- Problem:
Pictures stay out of the output. Return exactly the lines below from the one with "- 1.Books distributed" down to the one with "### Exercise 3.44", both included, and nothing more.

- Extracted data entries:

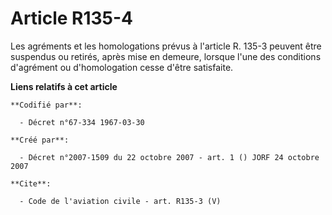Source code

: # Article R135-4

Les agréments et les homologations prévus à l'article R. 135-3 peuvent être suspendus ou retirés, après mise en demeure,
lorsque l'une des conditions d'agrément ou d'homologation cesse d'être satisfaite.

**Liens relatifs à cet article**

	**Codifié par**:

	  - Décret n°67-334 1967-03-30

	**Créé par**:

	  - Décret n°2007-1509 du 22 octobre 2007 - art. 1 () JORF 24 octobre 2007

	**Cite**:

	  - Code de l'aviation civile - art. R135-3 (V)
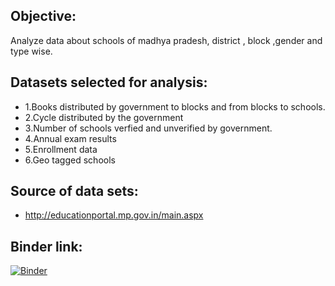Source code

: ## Objective:
  Analyze data about schools of madhya pradesh, district , block ,gender and type wise.



## Datasets selected for analysis:


  - 1.Books distributed by government to blocks and from blocks to schools.
  - 2.Cycle distributed by the government
  - 3.Number of schools verfied and unverified by government.
  - 4.Annual exam results
  - 5.Enrollment data
  - 6.Geo tagged schools 
  
  
 ## Source of data sets:
  - http://educationportal.mp.gov.in/main.aspx
  
  
## Binder link:
   [![Binder](https://mybinder.org/badge.svg)](https://mybinder.org/v2/gh/shreyaagrawal0809/mp-schools/annual_result_analysis)


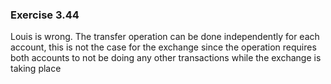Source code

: ### Exercise 3.44
Louis is wrong. The transfer operation can be done independently for each account, this is not the case for the exchange since the operation requires both accounts to not be doing any other transactions while the exchange is taking place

- Task answer:
  - 1.Books distributed by government to blocks and from blocks to schools.
  - 2.Cycle distributed by the government
  - 3.Number of schools verfied and unverified by government.
  - 4.Annual exam results
  - 5.Enrollment data
  - 6.Geo tagged schools 
  
  
 ## Source of data sets:
  - http://educationportal.mp.gov.in/main.aspx
  
  
## Binder link:
   [![Binder](https://mybinder.org/badge.svg)](https://mybinder.org/v2/gh/shreyaagrawal0809/mp-schools/annual_result_analysis)


Source code

: ### Exercise 3.44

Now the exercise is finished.